Dans tes brumes est la nouvelle exposition des Filles du Calvaire, à découvrir jusqu’au 22 février 2025. La galerie parisienne invite la commissaire Lise Bruyneel à faire dialoguer plusieurs photographes autour de la notion de fluidité, d’effacement, de disparition, de respect de la nature et du vivant.

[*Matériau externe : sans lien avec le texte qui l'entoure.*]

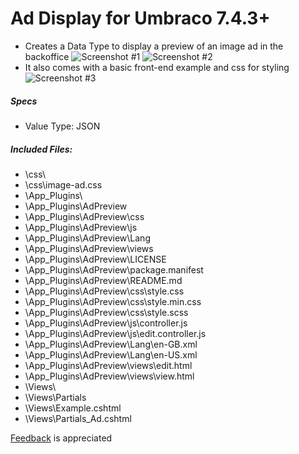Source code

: # Ad Display for Umbraco 7.4.3+

- Creates a Data Type to display a preview of an image ad in the backoffice
	![Screenshot #1](https://github.com/ccasalicchio/UmbracoPackages/blob/master/assets/imagead-3.png?raw=true)
	![Screenshot #2](https://github.com/ccasalicchio/UmbracoPackages/blob/master/assets/imagead-2.png?raw=true)
- It also comes with a basic front-end example and css for styling
	![Screenshot #3](https://github.com/ccasalicchio/UmbracoPackages/blob/master/assets/imagead-1.png?raw=true)

##### Specs
- Value Type: JSON

##### Included Files:
- \css\
- \css\image-ad.css
- \App_Plugins\
- \App_Plugins\AdPreview
- \App_Plugins\AdPreview\css
- \App_Plugins\AdPreview\js
- \App_Plugins\AdPreview\Lang
- \App_Plugins\AdPreview\views
- \App_Plugins\AdPreview\LICENSE
- \App_Plugins\AdPreview\package.manifest
- \App_Plugins\AdPreview\README.md
- \App_Plugins\AdPreview\css\style.css
- \App_Plugins\AdPreview\css\style.min.css
- \App_Plugins\AdPreview\css\style.scss
- \App_Plugins\AdPreview\js\controller.js
- \App_Plugins\AdPreview\js\edit.controller.js
- \App_Plugins\AdPreview\Lang\en-GB.xml
- \App_Plugins\AdPreview\Lang\en-US.xml
- \App_Plugins\AdPreview\views\edit.html
- \App_Plugins\AdPreview\views\view.html
- \Views\
- \Views\Partials
- \Views\Example.cshtml
- \Views\Partials\_Ad.cshtml

[Feedback](mailto:feedback@splatdev.com) is appreciated

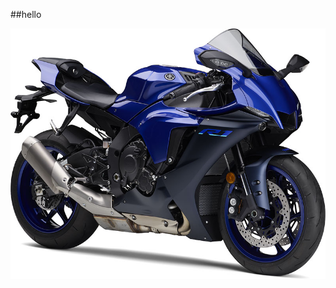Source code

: ##hello

![Motorcycle](https://github.com/Syed-Bipul-Rahman/Bdtask-Classes/raw/master/Retrofit%20with%20Products/app/src/main/res/drawable/motorcycle.jpg)
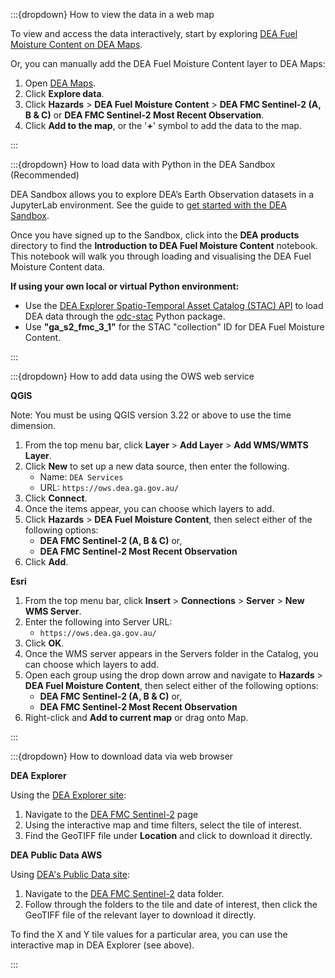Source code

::::{dropdown} How to view the data in a web map

To view and access the data interactively, start by exploring [DEA Fuel Moisture Content on DEA Maps](https://maps.dea.ga.gov.au/).

Or, you can manually add the DEA Fuel Moisture Content layer to DEA Maps:

1. Open [DEA Maps](https://maps.dea.ga.gov.au).
2. Click **Explore data**.
3. Click **Hazards** &gt; **DEA Fuel Moisture Content** &gt; **DEA FMC Sentinel-2 (A, B & C)** or **DEA FMC Sentinel-2 Most Recent Observation**.
4. Click **Add to the map**, or the '**+**' symbol to add the data to the map.

:::

:::{dropdown} How to load data with Python in the DEA Sandbox (Recommended)

DEA Sandbox allows you to explore DEA’s Earth Observation datasets in a JupyterLab environment. See the guide to [get started with the DEA Sandbox](/guides/setup/Sandbox/sandbox/).

Once you have signed up to the Sandbox, click into the **DEA products** directory to find the **Introduction to DEA Fuel Moisture Content** notebook. This notebook will walk you through loading and visualising the DEA Fuel Moisture Content data.

**If using your own local or virtual Python environment:**
* Use the [DEA Explorer Spatio-Temporal Asset Catalog (STAC) API](https://knowledge.dea.ga.gov.au/guides/setup/gis/stac/) to load DEA data through the [odc-stac](https://odc-stac.readthedocs.io/en/latest/) Python package.
* Use **"ga_s2_fmc_3_1"** for the STAC "collection" ID for DEA Fuel Moisture Content.

:::

:::{dropdown} How to add data using the OWS web service

**QGIS**

Note: You must be using QGIS version 3.22 or above to use the time dimension.

1. From the top menu bar, click **Layer** &gt; **Add Layer** &gt; **Add WMS/WMTS Layer**.
2. Click **New** to set up a new data source, then enter the following.
    * Name: `DEA Services`
    * URL: `https://ows.dea.ga.gov.au/`
3. Click **Connect**.
4. Once the items appear, you can choose which layers to add.
5. Click **Hazards** &gt; **DEA Fuel Moisture Content**, then select either of the following options:
    * **DEA FMC Sentinel-2 (A, B & C)** or,
    * **DEA FMC Sentinel-2 Most Recent Observation**
6. Click **Add**.

**Esri**
1. From the top menu bar, click **Insert** &gt; **Connections** &gt; **Server** &gt; **New WMS Server**.
2. Enter the following into Server URL:
    * `https://ows.dea.ga.gov.au/`
3. Click **OK**.
4. Once the WMS server appears in the Servers folder in the Catalog, you can choose which layers to add.
5. Open each group using the drop down arrow and navigate to **Hazards** &gt; **DEA Fuel Moisture Content**, then select either of the following options:
    * **DEA FMC Sentinel-2 (A, B & C)** or,
    * **DEA FMC Sentinel-2 Most Recent Observation**
6. Right-click and **Add to current map** or drag onto Map.

:::

:::{dropdown} How to download data via web browser

**DEA Explorer**

Using the [DEA Explorer site](https://explorer.dea.ga.gov.au/products/):

1. Navigate to the [DEA FMC Sentinel-2](https://explorer.dea.ga.gov.au/products/ga_s2_fmc_3_1) page
2. Using the interactive map and time filters, select the tile of interest.
3. Find the GeoTIFF file under **Location** and click to download it directly.

**DEA Public Data AWS**

Using [DEA's Public Data site](https://data.dea.ga.gov.au/?prefix=derivative/):

1. Navigate to the [DEA FMC Sentinel-2](https://data.dea.ga.gov.au/?prefix=derivative/ga_s2_fmc_3_1/) data folder.
2. Follow through the folders to the tile and date of interest, then click the GeoTIFF file of the relevant layer to download it directly.

To find the X and Y tile values for a particular area, you can use the interactive map in DEA Explorer (see above).

:::
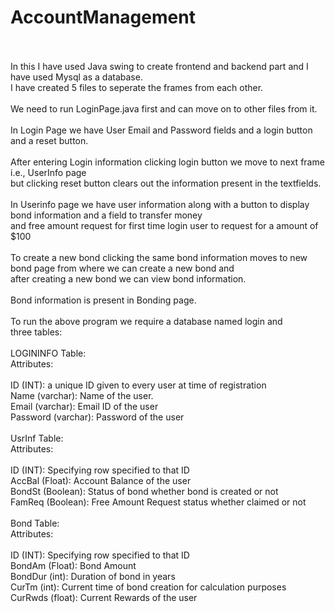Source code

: # AccountManagement
\
\
In this I have used Java swing to create frontend and backend part and I have used Mysql as a database.\
I have created 5 files to seperate the frames from each other.\
\
We need to run LoginPage.java first and can move on to other files from it.\
\
In Login Page we have User Email and Password fields and a login button and a reset button.\
\
After entering Login information clicking login button we move to next frame i.e., UserInfo page\
but clicking reset button clears out the information present in the textfields.\
\
In Userinfo page we have user information along with a button to display bond information and a field to transfer money \
and free amount request for first time login user to request for a amount of $100\
\
To create a new bond clicking the same bond information moves to new bond page from where we can create a new bond and \
after creating a new bond we can view bond information.\
\
Bond information is present in Bonding page.\
\
To run the above program we require a database named login and \
three tables:\
\
LOGININFO Table:\
Attributes:\
\
ID (INT): a unique ID given to every user at time of registration\
Name (varchar): Name of the user.\
Email (varchar): Email ID of the user\
Password (varchar): Password of the user\
\
UsrInf Table:\
Attributes:\
\
ID (INT): Specifying row specified to that ID\
AccBal (Float): Account Balance of the user\
BondSt (Boolean): Status of bond whether bond is created or not\
FamReq (Boolean): Free Amount Request status whether claimed or not\
\
Bond Table:\
Attributes:\
\
ID (INT): Specifying row specified to that ID\
BondAm (Float): Bond Amount\
BondDur (int): Duration of bond in years\
CurTm (int): Current time of bond creation for calculation purposes\
CurRwds (float): Current Rewards of the user
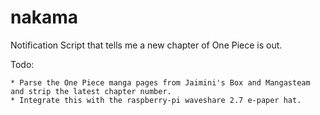 # nakama

Notification Script that tells me a new chapter of One Piece is out.


Todo:

    * Parse the One Piece manga pages from Jaimini's Box and Mangasteam and strip the latest chapter number.
    * Integrate this with the raspberry-pi waveshare 2.7 e-paper hat.


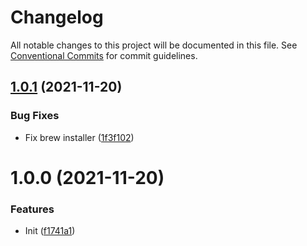 # Changelog

All notable changes to this project will be documented in this file. See
[Conventional Commits](https://conventionalcommits.org) for commit guidelines.

## [1.0.1](https://github.com/stenic/go-mail/compare/v1.0.0...v1.0.1) (2021-11-20)


### Bug Fixes

* Fix brew installer ([1f3f102](https://github.com/stenic/go-mail/commit/1f3f102de50dbbfe1d193b8825e83929f0f912d7))

# 1.0.0 (2021-11-20)


### Features

* Init ([f1741a1](https://github.com/stenic/go-mail/commit/f1741a1f11d8ef13b37b5813066dc85bd583f1e2))
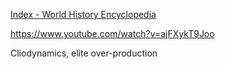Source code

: 
[Index - World History Encyclopedia](https://www.worldhistory.org/index/)



https://www.youtube.com/watch?v=ajFXykT9Joo



Cliodynamics, elite over-production

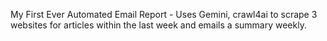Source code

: My First Ever Automated Email Report - Uses Gemini, crawl4ai to scrape 3 websites for articles within the last week and emails a summary weekly. 
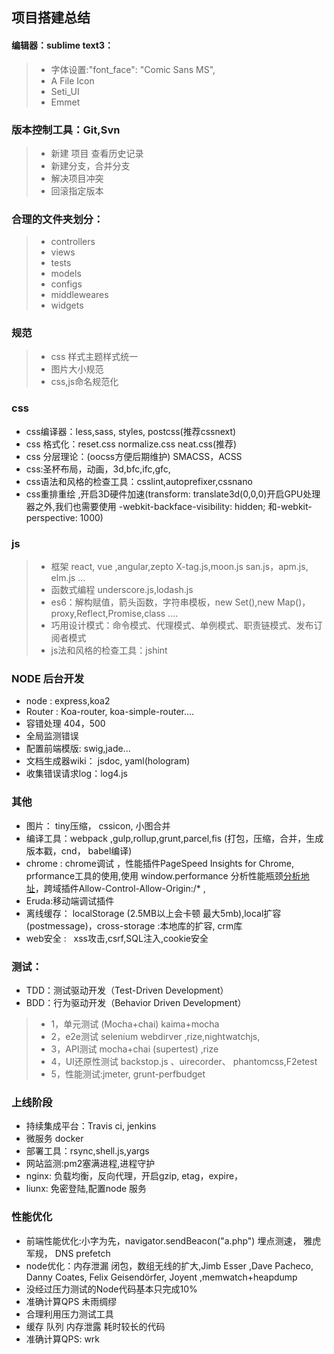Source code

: ## 项目搭建总结
####  编辑器：sublime text3： 
>* 字体设置:"font_face": "Comic Sans MS",
>* A File Icon
>* Seti_UI
>* Emmet

### 版本控制工具：Git,Svn
 >* 新建 项目 查看历史记录
 >* 新建分支，合并分支
 >* 解决项目冲突
 >* 回滚指定版本

### 合理的文件夹划分：
>* controllers
>* views
>* tests
>* models
>* configs
>* middleweares
>* widgets

### 规范
>* css 样式主题样式统一
>* 图片大小规范
>* css,js命名规范化

### css
* css编译器：less,sass, styles,  postcss(推荐cssnext)
* css 格式化：reset.css  normalize.css  neat.css(推荐)
* css 分层理论：(oocss方便后期维护) SMACSS，ACSS
* css:圣杯布局，动画，3d,bfc,ifc,gfc,
* css语法和风格的检查工具：csslint,autoprefixer,cssnano
* css重排重绘 ,开启3D硬件加速(transform: translate3d(0,0,0)开启GPU处理器之外,我们也需要使用 -webkit-backface-visibility: hidden; 和-webkit-perspective: 1000)

### js
>* 框架   react, vue ,angular,zepto X-tag.js,moon.js san.js，apm.js, elm.js ...
>* 函数式编程 underscore.js,lodash.js
>* es6：解构赋值，箭头函数，字符串模板，new Set(),new Map()，proxy,Reflect,Promise,class ....
>* 巧用设计模式：命令模式、代理模式、单例模式、职责链模式、发布订阅者模式
>* js法和风格的检查工具：jshint

### NODE 后台开发
* node  : express,koa2
* Router : Koa-router, koa-simple-router....
* 容错处理 404，500
* 全局监测错误
* 配置前端模版: swig,jade...
* 文档生成器wiki： jsdoc, yaml(hologram)
* 收集错误请求log：log4.js

### 其他
* 图片： tiny压缩， cssicon, 小图合并
* 编译工具：webpack ,gulp,rollup,grunt,parcel,fis (打包，压缩，合并，生成版本戳，cnd， babel编译)
* chrome :  chrome调试 ，性能插件PageSpeed Insights for Chrome, prformance工具的使用,使用 window.performance 分析性能瓶颈[分析地址](http://www.alloyteam.com/2015/09/explore-performance/)，跨域插件Allow-Control-Allow-Origin:/* ,
* Eruda:移动端调试插件
* 离线缓存： localStorage (2.5MB以上会卡顿 最大5mb),local扩容(postmessage)，cross-storage :本地库的扩容, crm库
* web安全 :   xss攻击,csrf,SQL注入,cookie安全 

### 测试：
* TDD：测试驱动开发（Test-Driven Development）
* BDD：行为驱动开发（Behavior Driven Development）
>* 1，单元测试  (Mocha+chai)  kaima+mocha
>* 2，e2e测试 selenium webdirver ,rize,nightwatchjs,
>* 3，API测试  mocha+chai (supertest)  ,rize
>* 4，UI还原性测试  backstop.js 、uirecorder、 phantomcss,F2etest
>* 5，性能测试:jmeter, grunt-perfbudget

### 上线阶段
* 持续集成平台：Travis ci, jenkins
* 微服务 docker
* 部署工具：rsync,shell.js,yargs
* 网站监测:pm2塞满进程,进程守护
* nginx: 负载均衡，反向代理，开启gzip, etag，expire，
* liunx: 免密登陆,配置node 服务 

### 性能优化
* 前端性能优化:小字为先，navigator.sendBeacon("a.php") 埋点测速， 雅虎军规， DNS prefetch
* node优化：内存泄漏  闭包，数组无线的扩大,Jimb Esser ,Dave Pacheco, Danny Coates,  Felix Geisendörfer, Joyent ,memwatch+heapdump 
* 没经过压力测试的Node代码基本只完成10%
* 准确计算QPS 未雨绸缪
* 合理利用压力测试工具
* 缓存 队列 内存泄露 耗时较长的代码
* 准确计算QPS: wrk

Dans tes brumes traduit l’énergie d’une ville, représente l’absence et l’effacement, fluctue entre l’oubli et la mémoire, recherche le surgissement de l’inattendu. Avec cette exposition, la commissaire Lise Bruyneel donne corps à une vision fantasmagorique : un monde envahi par la brume, un espace blanc au sein duquel les visiteur·ses apparaissent et disparaissent en se déplaçant entre plusieurs dimensions. « C’était l’intuition de départ : travailler autour de la brume et, par-là, autour de l’effacement, de la disparition — disparition au niveau individuel et au niveau collectif et global, destruction de la nature et du vivant… Mais aussi travailler sur ce qui surgit de la brume, la révélation, l’apparition, des yeux qui redécouvrent le monde », explique la commissaire avant de poursuivre : « Depuis Strindberg et Mallarmé jusqu’à Cage, la réflexion sur le hasard a toujours fait partie de la création et fasciné les artistes. Les artistes de l’exposition s’approprient chacun·e à leur façon cette réflexion de manière personnelle et originale. Par exemple, pour capter le soleil couchant, Dries Segers laisse ouverte sa focale jusqu’à éventuellement endommager le négatif. Lore Stessel peint avec son émulsion photographique en laissant de grandes plages de vide, et elle ne sait pas comment l’émulsion peinte réagira au développement. Julie Calbert crée les conditions de la surprise en laboratoire, en développant un même négatif à l’infini, toujours pareil, toujours différent. » En faisant entrer le hasard dans la création, les photographes interrogent la place de l’artiste qui ainsi s’extrait de son œuvre. Pour Lise Bruyneel, Dans tes brumes est une forme de réflexion écologique : à quels récits donner vie à l’heure de l’anthropocène ?
Donner à voir des récits réparateurs
Pour la commissaire, Dans tes brumes est une exposition engagée, qui assume un propos politique, une proposition de curation qui se penche sur le moyen photographique lui-même, à l’heure où tout semble disparaître. Que peut la photographie face au monde inquiétant qui s’impose à nous ? Comment l’absence s’articule-t-elle en images ? « Outre les travaux de Laure Winants ou d’Antoine de Winter, qui traquent les traces de l’histoire des glaces et de la disparition du vivant, je suis fascinée par la recherche de Stéphanie Roland sur ce qu’elle nomme “la matière noire du monde”, les fantômes que notre société libérale repousse à la marge alors qu’ils sont partie prenante du système : elle rend visible l’invisible, développe Lise Bruyneel. Je songe à la réflexion développée par Camille de Toledo dans son essai Histoire du vertige : de tout temps, les êtres humains ont fabriqué des histoires. Mais au fil des siècles, certaines de ces histoires sont devenues des mythes toxiques – tel le mythe de la croissance illimitée. Je pense qu’il est important de donner à voir et à entendre d’autres récits, des contre-récits, des récits réparateurs… » Cette exposition de Dirk Braeckman, Julie Calbert, Katrien de Blauwer, Antoine de Winter, Renée Lorie, Stéphanie Roland, Dries Segers, Lore Stessel et Laure Winants est à voir jusqu’au 22 février aux Filles du Calvaire.